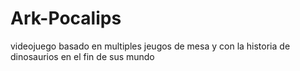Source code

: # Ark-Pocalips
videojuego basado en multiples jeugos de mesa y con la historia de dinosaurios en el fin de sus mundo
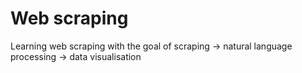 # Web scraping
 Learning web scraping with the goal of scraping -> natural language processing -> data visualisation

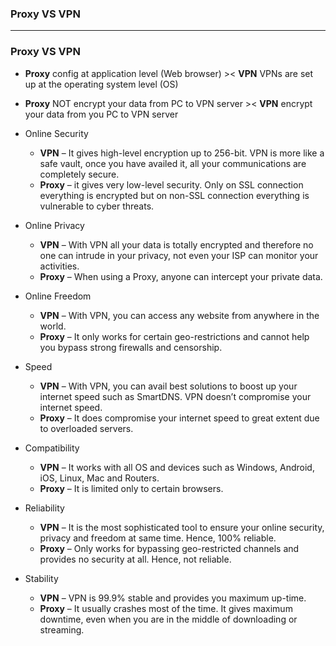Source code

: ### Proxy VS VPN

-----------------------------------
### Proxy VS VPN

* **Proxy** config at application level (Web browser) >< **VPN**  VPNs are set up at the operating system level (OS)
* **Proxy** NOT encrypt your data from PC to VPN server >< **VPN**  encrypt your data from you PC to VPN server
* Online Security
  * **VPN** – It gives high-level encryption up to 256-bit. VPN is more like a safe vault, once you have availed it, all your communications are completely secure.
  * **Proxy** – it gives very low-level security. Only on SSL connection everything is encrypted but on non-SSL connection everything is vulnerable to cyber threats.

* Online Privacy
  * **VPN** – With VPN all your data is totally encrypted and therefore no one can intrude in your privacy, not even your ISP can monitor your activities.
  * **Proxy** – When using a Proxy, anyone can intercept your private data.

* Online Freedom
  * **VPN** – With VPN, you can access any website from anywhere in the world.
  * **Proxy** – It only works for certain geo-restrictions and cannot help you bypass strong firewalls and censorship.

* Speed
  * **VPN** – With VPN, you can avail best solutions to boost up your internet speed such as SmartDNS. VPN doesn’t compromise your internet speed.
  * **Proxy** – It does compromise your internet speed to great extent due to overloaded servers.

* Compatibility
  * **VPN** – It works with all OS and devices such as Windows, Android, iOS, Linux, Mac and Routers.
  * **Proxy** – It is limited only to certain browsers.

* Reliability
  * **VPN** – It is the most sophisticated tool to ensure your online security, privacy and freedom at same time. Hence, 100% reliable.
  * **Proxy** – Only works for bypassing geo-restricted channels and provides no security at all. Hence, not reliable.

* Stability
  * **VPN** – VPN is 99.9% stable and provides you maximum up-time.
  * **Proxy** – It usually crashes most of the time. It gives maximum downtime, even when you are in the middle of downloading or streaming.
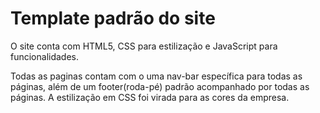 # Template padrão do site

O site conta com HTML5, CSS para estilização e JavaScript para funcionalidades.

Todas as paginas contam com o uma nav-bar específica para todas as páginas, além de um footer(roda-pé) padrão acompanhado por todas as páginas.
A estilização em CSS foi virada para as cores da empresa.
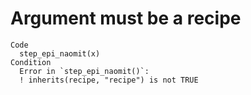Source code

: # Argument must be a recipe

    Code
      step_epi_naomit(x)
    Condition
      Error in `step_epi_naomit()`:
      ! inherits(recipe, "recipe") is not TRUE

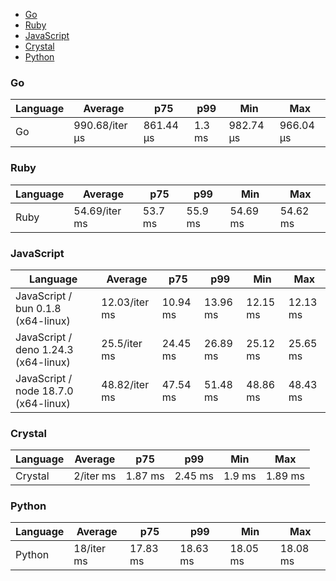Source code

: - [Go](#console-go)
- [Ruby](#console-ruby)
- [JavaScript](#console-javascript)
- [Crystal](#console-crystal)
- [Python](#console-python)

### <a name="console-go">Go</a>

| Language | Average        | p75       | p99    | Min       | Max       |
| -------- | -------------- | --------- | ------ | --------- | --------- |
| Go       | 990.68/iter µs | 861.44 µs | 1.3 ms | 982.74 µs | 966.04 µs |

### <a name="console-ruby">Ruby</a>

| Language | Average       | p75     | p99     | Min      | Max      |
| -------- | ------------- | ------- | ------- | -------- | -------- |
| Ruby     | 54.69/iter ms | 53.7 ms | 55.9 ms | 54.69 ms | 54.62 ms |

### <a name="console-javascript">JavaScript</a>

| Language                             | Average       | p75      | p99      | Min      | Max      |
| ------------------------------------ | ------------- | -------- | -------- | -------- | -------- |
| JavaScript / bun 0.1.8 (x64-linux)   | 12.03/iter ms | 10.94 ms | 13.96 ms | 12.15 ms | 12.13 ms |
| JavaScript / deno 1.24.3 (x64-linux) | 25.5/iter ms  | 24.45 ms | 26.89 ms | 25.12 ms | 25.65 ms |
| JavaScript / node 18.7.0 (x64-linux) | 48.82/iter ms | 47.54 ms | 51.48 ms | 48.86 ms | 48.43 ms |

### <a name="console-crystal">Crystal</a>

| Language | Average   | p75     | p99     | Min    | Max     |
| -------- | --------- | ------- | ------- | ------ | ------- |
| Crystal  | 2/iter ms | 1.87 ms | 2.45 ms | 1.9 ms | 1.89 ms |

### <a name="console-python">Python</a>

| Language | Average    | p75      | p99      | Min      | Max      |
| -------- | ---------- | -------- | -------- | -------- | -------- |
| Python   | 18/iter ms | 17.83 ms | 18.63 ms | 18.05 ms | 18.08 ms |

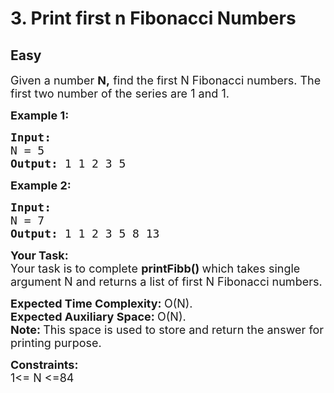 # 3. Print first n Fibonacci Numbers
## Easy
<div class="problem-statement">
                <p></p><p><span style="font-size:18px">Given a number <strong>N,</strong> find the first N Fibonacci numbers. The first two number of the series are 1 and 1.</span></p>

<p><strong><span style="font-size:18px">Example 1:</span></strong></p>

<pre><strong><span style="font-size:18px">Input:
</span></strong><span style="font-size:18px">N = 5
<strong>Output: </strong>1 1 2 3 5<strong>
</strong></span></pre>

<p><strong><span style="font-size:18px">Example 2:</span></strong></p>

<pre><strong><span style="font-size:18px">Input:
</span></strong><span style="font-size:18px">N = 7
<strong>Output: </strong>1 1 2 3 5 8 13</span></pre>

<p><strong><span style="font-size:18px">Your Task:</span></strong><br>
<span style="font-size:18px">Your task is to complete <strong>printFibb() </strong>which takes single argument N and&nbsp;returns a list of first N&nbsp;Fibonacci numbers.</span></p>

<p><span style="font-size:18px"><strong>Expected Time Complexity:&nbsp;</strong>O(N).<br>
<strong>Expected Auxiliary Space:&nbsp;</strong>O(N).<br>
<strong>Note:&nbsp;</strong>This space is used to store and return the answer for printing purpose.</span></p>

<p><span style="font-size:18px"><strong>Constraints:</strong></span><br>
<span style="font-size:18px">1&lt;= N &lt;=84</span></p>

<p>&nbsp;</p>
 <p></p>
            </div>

──────

Work instructions:
When you retype the data above, match every line exactly and leave the pictures behind.

Exercise solution:
Source code

: # Ark-Pocalips
videojuego basado en multiples jeugos de mesa y con la historia de dinosaurios en el fin de sus mundo
 # Web scraping
 Learning web scraping with the goal of scraping -> natural language processing -> data visualisation

Source code

: ### Proxy VS VPN

-----------------------------------
### Proxy VS VPN

* **Proxy** config at application level (Web browser) >< **VPN**  VPNs are set up at the operating system level (OS)
* **Proxy** NOT encrypt your data from PC to VPN server >< **VPN**  encrypt your data from you PC to VPN server
* Online Security
  * **VPN** – It gives high-level encryption up to 256-bit. VPN is more like a safe vault, once you have availed it, all your communications are completely secure.
  * **Proxy** – it gives very low-level security. Only on SSL connection everything is encrypted but on non-SSL connection everything is vulnerable to cyber threats.

* Online Privacy
  * **VPN** – With VPN all your data is totally encrypted and therefore no one can intrude in your privacy, not even your ISP can monitor your activities.
  * **Proxy** – When using a Proxy, anyone can intercept your private data.

* Online Freedom
  * **VPN** – With VPN, you can access any website from anywhere in the world.
  * **Proxy** – It only works for certain geo-restrictions and cannot help you bypass strong firewalls and censorship.

* Speed
  * **VPN** – With VPN, you can avail best solutions to boost up your internet speed such as SmartDNS. VPN doesn’t compromise your internet speed.
  * **Proxy** – It does compromise your internet speed to great extent due to overloaded servers.

* Compatibility
  * **VPN** – It works with all OS and devices such as Windows, Android, iOS, Linux, Mac and Routers.
  * **Proxy** – It is limited only to certain browsers.

* Reliability
  * **VPN** – It is the most sophisticated tool to ensure your online security, privacy and freedom at same time. Hence, 100% reliable.
  * **Proxy** – Only works for bypassing geo-restricted channels and provides no security at all. Hence, not reliable.

* Stability
  * **VPN** – VPN is 99.9% stable and provides you maximum up-time.
  * **Proxy** – It usually crashes most of the time. It gives maximum downtime, even when you are in the middle of downloading or streaming.
 # Template padrão do site

O site conta com HTML5, CSS para estilização e JavaScript para funcionalidades.

Todas as paginas contam com o uma nav-bar específica para todas as páginas, além de um footer(roda-pé) padrão acompanhado por todas as páginas.
A estilização em CSS foi virada para as cores da empresa.
Source code

: # Argument must be a recipe

    Code
      step_epi_naomit(x)
    Condition
      Error in `step_epi_naomit()`:
      ! inherits(recipe, "recipe") is not TRUE

Source code

: - [Go](#console-go)
- [Ruby](#console-ruby)
- [JavaScript](#console-javascript)
- [Crystal](#console-crystal)
- [Python](#console-python)

### <a name="console-go">Go</a>

| Language | Average        | p75       | p99    | Min       | Max       |
| -------- | -------------- | --------- | ------ | --------- | --------- |
| Go       | 990.68/iter µs | 861.44 µs | 1.3 ms | 982.74 µs | 966.04 µs |

### <a name="console-ruby">Ruby</a>

| Language | Average       | p75     | p99     | Min      | Max      |
| -------- | ------------- | ------- | ------- | -------- | -------- |
| Ruby     | 54.69/iter ms | 53.7 ms | 55.9 ms | 54.69 ms | 54.62 ms |

### <a name="console-javascript">JavaScript</a>

| Language                             | Average       | p75      | p99      | Min      | Max      |
| ------------------------------------ | ------------- | -------- | -------- | -------- | -------- |
| JavaScript / bun 0.1.8 (x64-linux)   | 12.03/iter ms | 10.94 ms | 13.96 ms | 12.15 ms | 12.13 ms |
| JavaScript / deno 1.24.3 (x64-linux) | 25.5/iter ms  | 24.45 ms | 26.89 ms | 25.12 ms | 25.65 ms |
| JavaScript / node 18.7.0 (x64-linux) | 48.82/iter ms | 47.54 ms | 51.48 ms | 48.86 ms | 48.43 ms |

### <a name="console-crystal">Crystal</a>

| Language | Average   | p75     | p99     | Min    | Max     |
| -------- | --------- | ------- | ------- | ------ | ------- |
| Crystal  | 2/iter ms | 1.87 ms | 2.45 ms | 1.9 ms | 1.89 ms |

### <a name="console-python">Python</a>

| Language | Average    | p75      | p99      | Min      | Max      |
| -------- | ---------- | -------- | -------- | -------- | -------- |
| Python   | 18/iter ms | 17.83 ms | 18.63 ms | 18.05 ms | 18.08 ms |

 # 3. Print first n Fibonacci Numbers
## Easy
<div class="problem-statement">
                <p></p><p><span style="font-size:18px">Given a number <strong>N,</strong> find the first N Fibonacci numbers. The first two number of the series are 1 and 1.</span></p>

<p><strong><span style="font-size:18px">Example 1:</span></strong></p>

<pre><strong><span style="font-size:18px">Input:
</span></strong><span style="font-size:18px">N = 5
<strong>Output: </strong>1 1 2 3 5<strong>
</strong></span></pre>

<p><strong><span style="font-size:18px">Example 2:</span></strong></p>

<pre><strong><span style="font-size:18px">Input:
</span></strong><span style="font-size:18px">N = 7
<strong>Output: </strong>1 1 2 3 5 8 13</span></pre>

<p><strong><span style="font-size:18px">Your Task:</span></strong><br>
<span style="font-size:18px">Your task is to complete <strong>printFibb() </strong>which takes single argument N and&nbsp;returns a list of first N&nbsp;Fibonacci numbers.</span></p>

<p><span style="font-size:18px"><strong>Expected Time Complexity:&nbsp;</strong>O(N).<br>
<strong>Expected Auxiliary Space:&nbsp;</strong>O(N).<br>
<strong>Note:&nbsp;</strong>This space is used to store and return the answer for printing purpose.</span></p>

<p><span style="font-size:18px"><strong>Constraints:</strong></span><br>
<span style="font-size:18px">1&lt;= N &lt;=84</span></p>

<p>&nbsp;</p>
 <p></p>
            </div>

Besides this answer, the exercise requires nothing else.